Spatial associations between water risk and international migration using TOPSIS and spatial econometric models
摘要
This study examines the spatial association between water-related risks and international migration patterns using country-level data for 2019. Water risk indicators are constructed from the Aqueduct Water Risk Atlas 3.0 using a TOPSIS-based composite indicator approach, distinguishing Overall Water Risk (OWR), Physical Risks Quantity (PRQn), Physical Risks Quality (PRQl), and Regulatory and Reputational Risks (RRR). International emigration data are obtained from the World Bank-KNOMAD migration database. The analysis first evaluates spatial clustering through Global Moran’s I and then compares baseline ordinary least squares (OLS) models with spatial autoregressive (SAR), spatial error model (SEM), and spatial Durbin model (SDM) specifications. The dependent variable is transformed as log(Emigration + 1) to reduce skewness, while the TOPSIS-derived indicators are standardised before estimation. The results show significant spatial clustering in both water risk and migration indicators. Baseline OLS models exhibit residual spatial autocorrelation, whereas spatial econometric models substantially reduce this dependence.

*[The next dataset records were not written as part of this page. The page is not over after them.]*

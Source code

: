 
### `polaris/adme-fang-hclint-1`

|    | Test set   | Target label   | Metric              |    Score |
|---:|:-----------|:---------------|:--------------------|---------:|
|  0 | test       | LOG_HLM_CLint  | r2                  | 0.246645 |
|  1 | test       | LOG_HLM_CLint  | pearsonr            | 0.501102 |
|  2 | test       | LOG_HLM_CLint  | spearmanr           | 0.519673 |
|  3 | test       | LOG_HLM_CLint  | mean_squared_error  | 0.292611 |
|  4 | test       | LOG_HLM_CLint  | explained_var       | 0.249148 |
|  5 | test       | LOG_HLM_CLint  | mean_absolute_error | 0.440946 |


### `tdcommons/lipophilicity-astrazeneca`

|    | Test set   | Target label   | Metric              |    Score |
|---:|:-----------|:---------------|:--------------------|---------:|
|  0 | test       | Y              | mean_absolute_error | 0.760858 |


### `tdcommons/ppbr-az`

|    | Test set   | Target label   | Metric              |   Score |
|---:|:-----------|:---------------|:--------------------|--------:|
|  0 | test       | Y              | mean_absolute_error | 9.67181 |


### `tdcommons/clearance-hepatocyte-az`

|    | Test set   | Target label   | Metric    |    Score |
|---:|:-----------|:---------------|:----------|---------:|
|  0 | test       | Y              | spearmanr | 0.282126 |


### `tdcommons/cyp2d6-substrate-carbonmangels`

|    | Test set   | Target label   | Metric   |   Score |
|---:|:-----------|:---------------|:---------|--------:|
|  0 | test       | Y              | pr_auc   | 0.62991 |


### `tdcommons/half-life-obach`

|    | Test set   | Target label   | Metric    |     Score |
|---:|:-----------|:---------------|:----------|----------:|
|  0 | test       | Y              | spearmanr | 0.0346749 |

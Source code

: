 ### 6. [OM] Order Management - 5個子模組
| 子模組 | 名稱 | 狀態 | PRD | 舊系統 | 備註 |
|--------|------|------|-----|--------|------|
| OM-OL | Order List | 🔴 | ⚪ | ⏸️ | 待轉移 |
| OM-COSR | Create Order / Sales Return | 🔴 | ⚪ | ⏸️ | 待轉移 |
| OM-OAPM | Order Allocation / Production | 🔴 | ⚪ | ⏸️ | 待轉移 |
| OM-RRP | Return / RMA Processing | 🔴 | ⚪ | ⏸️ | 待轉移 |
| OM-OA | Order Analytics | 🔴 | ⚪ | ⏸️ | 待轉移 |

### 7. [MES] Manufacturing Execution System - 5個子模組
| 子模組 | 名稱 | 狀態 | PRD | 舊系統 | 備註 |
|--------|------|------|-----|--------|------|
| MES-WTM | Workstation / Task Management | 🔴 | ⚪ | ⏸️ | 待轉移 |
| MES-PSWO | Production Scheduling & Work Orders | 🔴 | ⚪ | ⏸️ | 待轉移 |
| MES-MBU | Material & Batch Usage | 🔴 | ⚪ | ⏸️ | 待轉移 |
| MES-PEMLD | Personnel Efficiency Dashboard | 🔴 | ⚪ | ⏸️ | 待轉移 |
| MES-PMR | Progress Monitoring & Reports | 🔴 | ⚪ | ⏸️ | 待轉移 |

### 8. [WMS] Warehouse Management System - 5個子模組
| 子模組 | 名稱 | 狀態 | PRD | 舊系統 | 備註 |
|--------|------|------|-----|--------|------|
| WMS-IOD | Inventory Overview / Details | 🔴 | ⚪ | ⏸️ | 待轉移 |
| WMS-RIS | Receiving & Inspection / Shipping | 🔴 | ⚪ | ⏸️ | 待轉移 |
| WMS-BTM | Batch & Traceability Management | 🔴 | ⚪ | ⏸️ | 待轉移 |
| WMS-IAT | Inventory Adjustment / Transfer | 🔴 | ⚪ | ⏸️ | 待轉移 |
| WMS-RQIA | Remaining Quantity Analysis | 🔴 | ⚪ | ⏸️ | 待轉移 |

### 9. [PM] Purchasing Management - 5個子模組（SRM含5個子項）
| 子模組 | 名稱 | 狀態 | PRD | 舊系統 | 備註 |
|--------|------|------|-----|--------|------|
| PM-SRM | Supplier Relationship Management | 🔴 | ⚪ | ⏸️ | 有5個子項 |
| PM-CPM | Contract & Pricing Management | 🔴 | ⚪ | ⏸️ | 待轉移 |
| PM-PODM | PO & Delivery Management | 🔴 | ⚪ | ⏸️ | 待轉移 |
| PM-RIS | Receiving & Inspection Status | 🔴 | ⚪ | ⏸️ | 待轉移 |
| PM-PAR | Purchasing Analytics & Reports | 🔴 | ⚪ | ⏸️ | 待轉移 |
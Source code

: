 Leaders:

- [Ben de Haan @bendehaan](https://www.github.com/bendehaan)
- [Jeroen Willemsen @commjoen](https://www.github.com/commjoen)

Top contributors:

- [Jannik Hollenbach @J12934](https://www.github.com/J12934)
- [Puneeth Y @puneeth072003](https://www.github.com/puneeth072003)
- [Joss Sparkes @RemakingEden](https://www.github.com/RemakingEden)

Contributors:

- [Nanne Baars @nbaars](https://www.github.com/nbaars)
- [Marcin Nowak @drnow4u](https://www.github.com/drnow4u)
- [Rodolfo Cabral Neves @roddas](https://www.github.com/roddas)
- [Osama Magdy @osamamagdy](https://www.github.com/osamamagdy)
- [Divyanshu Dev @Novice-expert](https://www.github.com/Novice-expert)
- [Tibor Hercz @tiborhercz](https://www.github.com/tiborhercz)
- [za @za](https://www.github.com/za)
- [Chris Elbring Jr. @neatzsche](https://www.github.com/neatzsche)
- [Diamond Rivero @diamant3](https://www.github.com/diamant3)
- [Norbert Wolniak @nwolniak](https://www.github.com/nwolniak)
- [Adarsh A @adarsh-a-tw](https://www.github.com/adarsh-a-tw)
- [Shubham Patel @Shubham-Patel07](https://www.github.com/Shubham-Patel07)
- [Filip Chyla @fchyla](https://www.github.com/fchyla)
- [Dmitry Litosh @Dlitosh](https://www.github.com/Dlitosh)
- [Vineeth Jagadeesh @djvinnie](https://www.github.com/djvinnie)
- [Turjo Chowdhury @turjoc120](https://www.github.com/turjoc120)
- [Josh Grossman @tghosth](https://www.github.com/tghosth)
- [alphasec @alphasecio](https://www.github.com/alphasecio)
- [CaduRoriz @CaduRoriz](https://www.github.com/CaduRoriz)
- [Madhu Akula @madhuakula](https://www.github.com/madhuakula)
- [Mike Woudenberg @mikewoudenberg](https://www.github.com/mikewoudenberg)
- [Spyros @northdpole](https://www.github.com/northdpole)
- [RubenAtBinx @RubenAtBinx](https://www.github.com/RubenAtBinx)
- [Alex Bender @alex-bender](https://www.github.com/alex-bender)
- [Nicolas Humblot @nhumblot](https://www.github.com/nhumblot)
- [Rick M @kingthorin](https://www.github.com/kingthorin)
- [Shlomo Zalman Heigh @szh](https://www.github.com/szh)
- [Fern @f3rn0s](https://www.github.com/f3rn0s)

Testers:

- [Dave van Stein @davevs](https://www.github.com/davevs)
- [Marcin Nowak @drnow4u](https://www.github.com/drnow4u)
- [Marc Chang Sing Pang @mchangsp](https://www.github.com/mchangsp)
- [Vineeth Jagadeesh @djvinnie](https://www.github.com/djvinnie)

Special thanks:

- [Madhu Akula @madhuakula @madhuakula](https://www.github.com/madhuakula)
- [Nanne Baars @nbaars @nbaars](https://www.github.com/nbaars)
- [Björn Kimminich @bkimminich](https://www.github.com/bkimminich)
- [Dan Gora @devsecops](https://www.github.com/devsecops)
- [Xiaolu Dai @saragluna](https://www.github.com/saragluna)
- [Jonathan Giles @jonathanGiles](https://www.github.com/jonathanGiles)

PRQn and RRR show positive associations with international emigration, while PRQl is less robust across specifications. The findings should be interpreted as cross-sectional spatial associations rather than causal effects. The study contributes to the environmental migration literature by showing how composite water risk indicators and spatial econometric models can be combined to identify geographically uneven patterns of vulnerability and human mobility.